The menu.py script is a command-line utility for analyzing source code files for potential vulnerabilities. It supports multiple programming languages, including Python, PHP, JavaScript, and Java. The script allows users to upload and analyze code files, identifying unsafe lines and providing detailed results.

Features

  • Multi-language Support: Analyze code written in Python, PHP, JavaScript, and Java.
  • File Upload: Use a graphical file dialog to select source code files for analysis.
  • Code Analysis: Detect and report potential vulnerabilities in the code based on predefined patterns.
  • Result Storage: Save analysis results to a results directory with a formatted filename.
  • Interactive Output: Display analysis results in the terminal with colored output for better readability.

Requirements

Ensure you have the necessary Python packages installed. Create a requirements.txt file with the following content:

numpy
torch
transformers
scikit-learn
colorama

Install the required packages using pip:

pip install -r requirements.txt

pip3 install -r requirements.txt

Usage

1. Running the Script:

python3 menu.py

python menu.py

2. Selecting an Option:

  • Enter the number corresponding to the language you want to analyze.

Uploading and Analyzing:

  • A file dialog will open, allowing you to select a code file.
  • After selecting a file, the script will analyze it and display the results in the terminal.

Viewing Results:

  • Results are printed in the terminal and saved to a file in the results directory.
  • The result file will be named according to the format filename_results.txt where filename is the name of the uploaded code file (with its extension replaced).

Example

To analyze a Python file named example.py:

  1. Run the script:

    python menu.py
  2. Select option [1] for Python.

  3. Choose example.py from the file dialog.

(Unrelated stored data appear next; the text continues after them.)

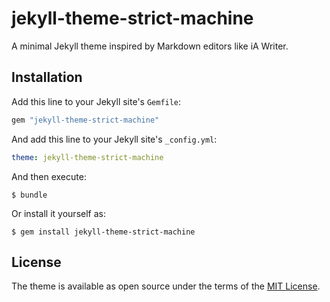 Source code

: # jekyll-theme-strict-machine

A minimal Jekyll theme inspired by Markdown editors like iA Writer.

## Installation

Add this line to your Jekyll site's `Gemfile`:

```ruby
gem "jekyll-theme-strict-machine"
```

And add this line to your Jekyll site's `_config.yml`:

```yaml
theme: jekyll-theme-strict-machine
```

And then execute:

    $ bundle

Or install it yourself as:

    $ gem install jekyll-theme-strict-machine

## License

The theme is available as open source under the terms of the [MIT License](https://opensource.org/licenses/MIT).

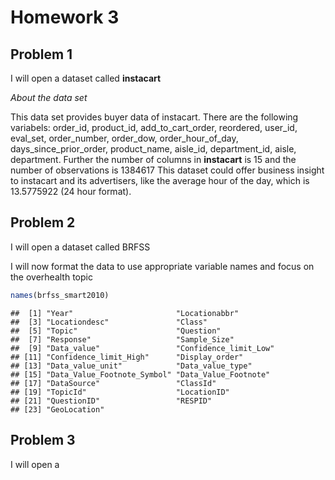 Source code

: Homework 3
================

## Problem 1

I will open a dataset called **instacart**

*About the data set*

This data set provides buyer data of instacart. There are the following
variabels: order\_id, product\_id, add\_to\_cart\_order, reordered,
user\_id, eval\_set, order\_number, order\_dow, order\_hour\_of\_day,
days\_since\_prior\_order, product\_name, aisle\_id, department\_id,
aisle, department. Further the number of columns in **instacart** is 15
and the number of observations is 1384617 This dataset could offer
business insight to instacart and its advertisers, like the average hour
of the day, which is 13.5775922 (24 hour format).

## Problem 2

I will open a dataset called BRFSS

I will now format the data to use appropriate variable names and focus
on the overhealth topic

``` r
names(brfss_smart2010)
```

    ##  [1] "Year"                       "Locationabbr"              
    ##  [3] "Locationdesc"               "Class"                     
    ##  [5] "Topic"                      "Question"                  
    ##  [7] "Response"                   "Sample_Size"               
    ##  [9] "Data_value"                 "Confidence_limit_Low"      
    ## [11] "Confidence_limit_High"      "Display_order"             
    ## [13] "Data_value_unit"            "Data_value_type"           
    ## [15] "Data_Value_Footnote_Symbol" "Data_Value_Footnote"       
    ## [17] "DataSource"                 "ClassId"                   
    ## [19] "TopicId"                    "LocationID"                
    ## [21] "QuestionID"                 "RESPID"                    
    ## [23] "GeoLocation"

## Problem 3

I will open a
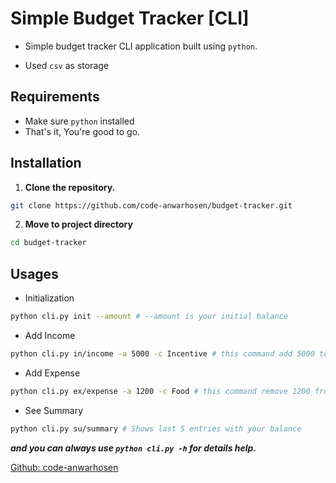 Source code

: # **Simple Budget Tracker [CLI]**

* Simple budget tracker CLI application built using `python`. 

* Used `csv` as storage


## Requirements

* Make sure `python` installed
* That's it, You're good to go.


## Installation

1. **Clone the repository.**
```bash
git clone https://github.com/code-anwarhosen/budget-tracker.git
```

2. **Move to project directory**
```bash
cd budget-tracker
```

## Usages

* Initialization
```bash
python cli.py init --amount # --amount is your initial balance
```

* Add Income
```bash
python cli.py in/income -a 5000 -c Incentive # this command add 5000 to your balance with `Incentive` as comment.
```

* Add Expense
```bash
python cli.py ex/expense -a 1200 -c Food # this command remove 1200 from your balance with `Food` as comment.
```

* See Summary
```bash
python cli.py su/summary # Shows last 5 entries with your balance
```


***and you can always use `python cli.py -h` for details help.***

[Github: code-anwarhosen](https://github.com/code-anwarhosen/)

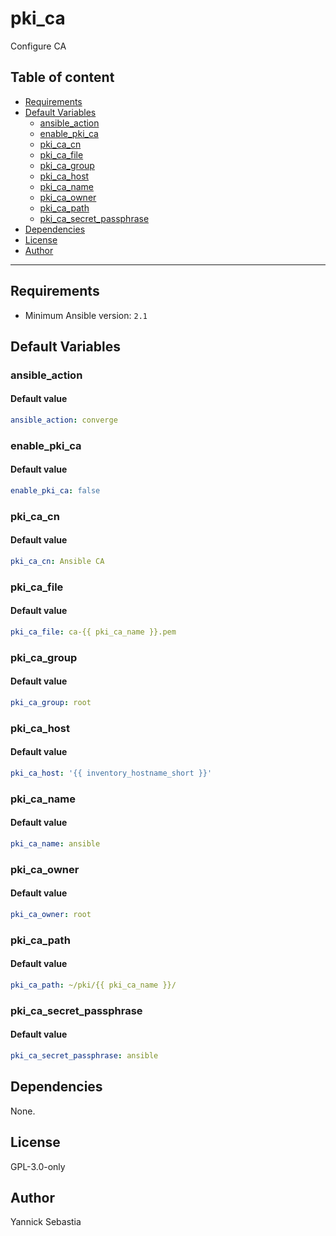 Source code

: # pki_ca

Configure CA

## Table of content

- [Requirements](#requirements)
- [Default Variables](#default-variables)
  - [ansible_action](#ansible_action)
  - [enable_pki_ca](#enable_pki_ca)
  - [pki_ca_cn](#pki_ca_cn)
  - [pki_ca_file](#pki_ca_file)
  - [pki_ca_group](#pki_ca_group)
  - [pki_ca_host](#pki_ca_host)
  - [pki_ca_name](#pki_ca_name)
  - [pki_ca_owner](#pki_ca_owner)
  - [pki_ca_path](#pki_ca_path)
  - [pki_ca_secret_passphrase](#pki_ca_secret_passphrase)
- [Dependencies](#dependencies)
- [License](#license)
- [Author](#author)

---

## Requirements

- Minimum Ansible version: `2.1`

## Default Variables

### ansible_action

#### Default value

```YAML
ansible_action: converge
```

### enable_pki_ca

#### Default value

```YAML
enable_pki_ca: false
```

### pki_ca_cn

#### Default value

```YAML
pki_ca_cn: Ansible CA
```

### pki_ca_file

#### Default value

```YAML
pki_ca_file: ca-{{ pki_ca_name }}.pem
```

### pki_ca_group

#### Default value

```YAML
pki_ca_group: root
```

### pki_ca_host

#### Default value

```YAML
pki_ca_host: '{{ inventory_hostname_short }}'
```

### pki_ca_name

#### Default value

```YAML
pki_ca_name: ansible
```

### pki_ca_owner

#### Default value

```YAML
pki_ca_owner: root
```

### pki_ca_path

#### Default value

```YAML
pki_ca_path: ~/pki/{{ pki_ca_name }}/
```

### pki_ca_secret_passphrase

#### Default value

```YAML
pki_ca_secret_passphrase: ansible
```

## Dependencies

None.

## License

GPL-3.0-only

## Author

Yannick Sebastia
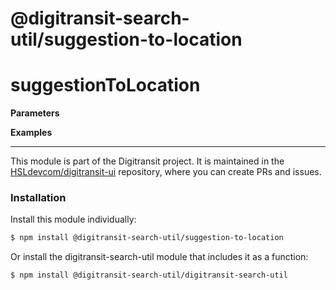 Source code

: # @digitransit-search-util/suggestion-to-location

# suggestionToLocation

<DESCRIPTION>

**Parameters**
<PARAMETERS>

**Examples**

<!-- This file is automatically generated. Please don't edit it directly:
if you find an error, edit the source file (likely index.js), and re-run
./scripts/generate-readmes in the digitransit-search-util project. -->

---

This module is part of the Digitransit project. It is maintained in the
[HSLdevcom/digitransit-ui](https://github.com/HSLdevcom/digitransit-ui) repository, where you can create
PRs and issues.

### Installation

Install this module individually:

```sh
$ npm install @digitransit-search-util/suggestion-to-location
```

Or install the digitransit-search-util module that includes it as a function:

```sh
$ npm install @digitransit-search-util/digitransit-search-util
```
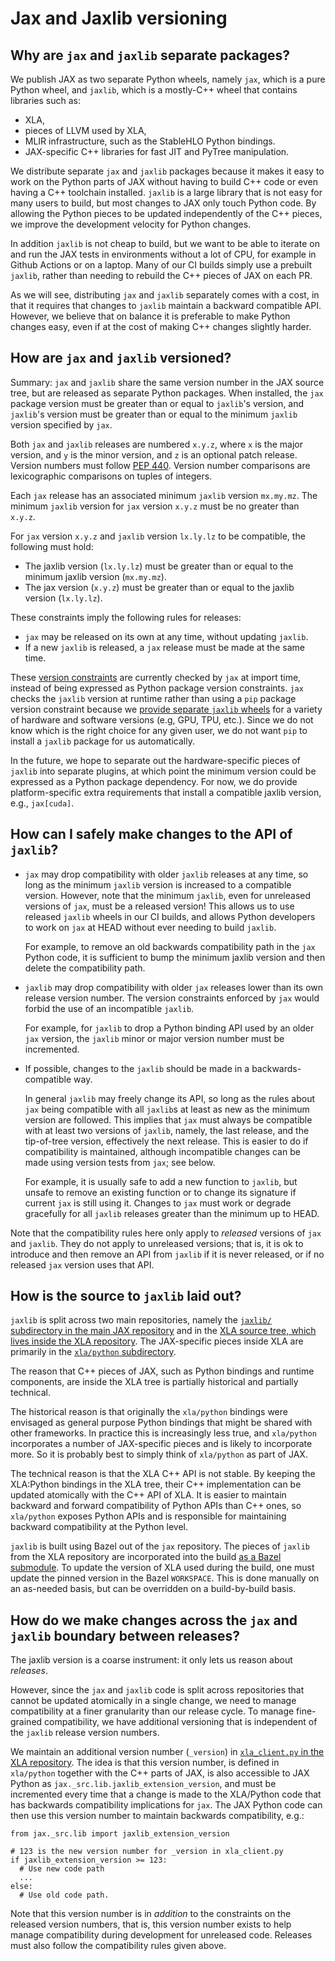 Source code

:# Jax and Jaxlib versioning

## Why are `jax` and `jaxlib` separate packages?

We publish JAX as two separate Python wheels, namely `jax`, which is a pure
Python wheel, and `jaxlib`, which is a mostly-C++ wheel that contains libraries
such as:
* XLA,
* pieces of LLVM used by XLA,
* MLIR infrastructure, such as the StableHLO Python bindings.
* JAX-specific C++ libraries for fast JIT and PyTree manipulation.

We distribute separate `jax` and `jaxlib` packages because it makes it easy to
work on the Python parts of JAX without having to build C++ code or even having
a C++ toolchain installed. `jaxlib` is a large library that is not easy for
many users to build, but most changes to JAX only touch Python code. By
allowing the Python pieces to be updated independently of the C++ pieces, we
improve the development velocity for Python changes.

In addition `jaxlib` is not cheap to build, but we want to be able to iterate on
and run the JAX tests in environments without a lot of CPU, for example in
Github Actions or on a laptop. Many of our CI builds simply use a prebuilt
`jaxlib`, rather than needing to rebuild the C++ pieces of JAX on each PR.

As we will see, distributing `jax` and `jaxlib` separately comes with a cost, in
that it requires that changes to `jaxlib` maintain a backward compatible API.
However, we believe that on balance it is preferable to make Python changes
easy, even if at the cost of making C++ changes slightly harder.


## How are `jax` and `jaxlib` versioned?

Summary: `jax` and `jaxlib` share the same version number in the JAX source tree, but are released as separate Python packages.
When installed, the `jax` package version must be greater than or equal to `jaxlib`'s version,
and `jaxlib`'s version must be greater than or equal to the minimum `jaxlib`
version specified by `jax`.

Both `jax` and `jaxlib` releases are numbered `x.y.z`, where `x` is the major
version, and `y` is the minor version, and `z` is an optional patch release.
Version numbers must follow
[PEP 440](https://www.python.org/dev/peps/pep-0440/). Version number comparisons
are lexicographic comparisons on tuples of integers.

Each `jax` release has an associated minimum `jaxlib` version `mx.my.mz`. The
minimum `jaxlib` version for `jax` version `x.y.z` must be no greater than
`x.y.z`.

For `jax` version `x.y.z` and `jaxlib` version `lx.ly.lz` to be compatible,
the following must hold:

* The jaxlib version (`lx.ly.lz`) must be greater than or equal to the minimum
  jaxlib version (`mx.my.mz`).
* The jax version (`x.y.z`) must be greater than or equal to the jaxlib version
  (`lx.ly.lz`).

These constraints imply the following rules for releases:
* `jax` may be released on its own at any time, without updating `jaxlib`.
* If a new `jaxlib` is released, a `jax` release must be made at the same time.

These
[version constraints](https://github.com/jax-ml/jax/blob/main/jax/version.py)
are currently checked by `jax` at import time, instead of being expressed as
Python package version constraints. `jax` checks the `jaxlib` version at
runtime rather than using a `pip` package version constraint because we
[provide separate `jaxlib` wheels](https://github.com/jax-ml/jax#installation)
for a variety of hardware and software versions (e.g, GPU, TPU, etc.). Since we
do not know which is the right choice for any given user, we do not want `pip`
to install a `jaxlib` package for us automatically.

In the future, we hope to separate out the hardware-specific pieces of `jaxlib`
into separate plugins, at which point the minimum version could be expressed as
a Python package dependency. For now, we do provide
platform-specific extra requirements that install a compatible jaxlib version,
e.g., `jax[cuda]`.

## How can I safely make changes to the API of `jaxlib`?

* `jax` may drop compatibility with older `jaxlib` releases at any time, so long
  as the minimum `jaxlib` version is increased to a compatible version. However,
  note that the minimum `jaxlib`, even for unreleased versions of `jax`, must be
  a released version! This allows us to use released `jaxlib` wheels in our CI
  builds, and allows Python developers to work on `jax` at HEAD without ever
  needing to build `jaxlib`.

  For example, to remove an old backwards compatibility path in the `jax` Python
  code, it is sufficient to bump the minimum jaxlib version and then delete the
  compatibility path.

* `jaxlib` may drop compatibility with older `jax` releases lower than
  its own release version number. The version constraints enforced by `jax`
  would forbid the use of an incompatible `jaxlib`.

  For example, for `jaxlib` to drop a Python binding API used by an older `jax`
  version, the `jaxlib` minor or major version number must be incremented.

* If possible, changes to the `jaxlib` should be made in a backwards-compatible
  way.

  In general `jaxlib` may freely change its API, so long
  as the rules about `jax` being compatible with all `jaxlib`s at least as new
  as the minimum version are followed. This implies that
  `jax` must always be compatible with at least two versions of `jaxlib`,
  namely, the last release, and the tip-of-tree version, effectively
  the next release. This is easier to do if compatibility is maintained,
  although incompatible changes can be made using version tests from `jax`; see
  below.

  For example, it is usually safe to add a new function to `jaxlib`, but unsafe
  to remove an existing function or to change its signature if current `jax` is
  still using it. Changes to `jax` must work or degrade gracefully
  for all `jaxlib` releases greater than the minimum up to HEAD.


Note that the compatibility rules here only apply to *released* versions of
`jax` and `jaxlib`. They do not apply to unreleased versions; that is, it is ok
to introduce and then remove an API from `jaxlib` if it is never released, or if
no released `jax` version uses that API.

## How is the source to `jaxlib` laid out?

`jaxlib` is split across two main repositories, namely the
[`jaxlib/` subdirectory in the main JAX repository](https://github.com/jax-ml/jax/tree/main/jaxlib)
and in the
[XLA source tree, which lives inside the XLA repository](https://github.com/openxla/xla).
The JAX-specific pieces inside XLA are primarily in the
[`xla/python` subdirectory](https://github.com/tensorflow/tensorflow/tree/master/tensorflow/compiler/xla/python).


The reason that C++ pieces of JAX, such as Python bindings and runtime
components, are inside the XLA tree is partially
historical and partially technical.

The historical reason is that originally the
`xla/python` bindings were envisaged as general purpose Python bindings that
might be shared with other frameworks. In practice this is increasingly less
true, and `xla/python` incorporates a number of JAX-specific pieces and is
likely to incorporate more. So it is probably best to simply think of
`xla/python` as part of JAX.

The technical reason is that the XLA C++ API is not stable. By keeping the
XLA:Python bindings in the XLA tree, their C++ implementation can be updated
atomically with the C++ API of XLA. It is easier to maintain backward and forward
compatibility of Python APIs than C++ ones, so `xla/python` exposes Python APIs
and is responsible for maintaining backward compatibility at the Python
level.

`jaxlib` is built using Bazel out of the `jax` repository. The pieces of
`jaxlib` from the XLA repository are incorporated into the build
[as a Bazel submodule](https://github.com/jax-ml/jax/blob/main/WORKSPACE).
To update the version of XLA used during the build, one must update the pinned
version in the Bazel `WORKSPACE`. This is done manually on an
as-needed basis, but can be overridden on a build-by-build basis.


## How do we make changes across the `jax` and `jaxlib` boundary between releases?

The jaxlib version is a coarse instrument: it only lets us reason about
*releases*.

However, since the `jax` and `jaxlib` code is split across repositories that
cannot be updated atomically in a single change, we need to manage compatibility
at a finer granularity than our release cycle. To manage fine-grained
compatibility, we have additional versioning that is independent of the `jaxlib`
release version numbers.

We maintain an additional version number (`_version`) in
[`xla_client.py` in the XLA repository](https://github.com/openxla/xla/blob/main/xla/python/xla_client.py).
The idea is that this version number, is defined in `xla/python`
together with the C++ parts of JAX, is also accessible to JAX Python as
`jax._src.lib.jaxlib_extension_version`, and must
be incremented every time that a change is made to the XLA/Python code that has
backwards compatibility implications for `jax`. The JAX Python code can then use
this version number to maintain backwards compatibility, e.g.:

```
from jax._src.lib import jaxlib_extension_version

# 123 is the new version number for _version in xla_client.py
if jaxlib_extension_version >= 123:
  # Use new code path
  ...
else:
  # Use old code path.
```

Note that this version number is in *addition* to the constraints on the
released version numbers, that is, this version number exists to help manage
compatibility during development for unreleased code. Releases must also
follow the compatibility rules given above.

  4. View the analysis results in the terminal and find the results file named example_py_results.txt in the results directory.

Troubleshooting

  • Import Errors: Ensure all required packages are installed.
  • Missing results Directory: The script will create the results directory if it does not exist. Ensure the script has permission to create directories and files.

License

  • This project is licensed under the MIT License. See the LICENSE file for details.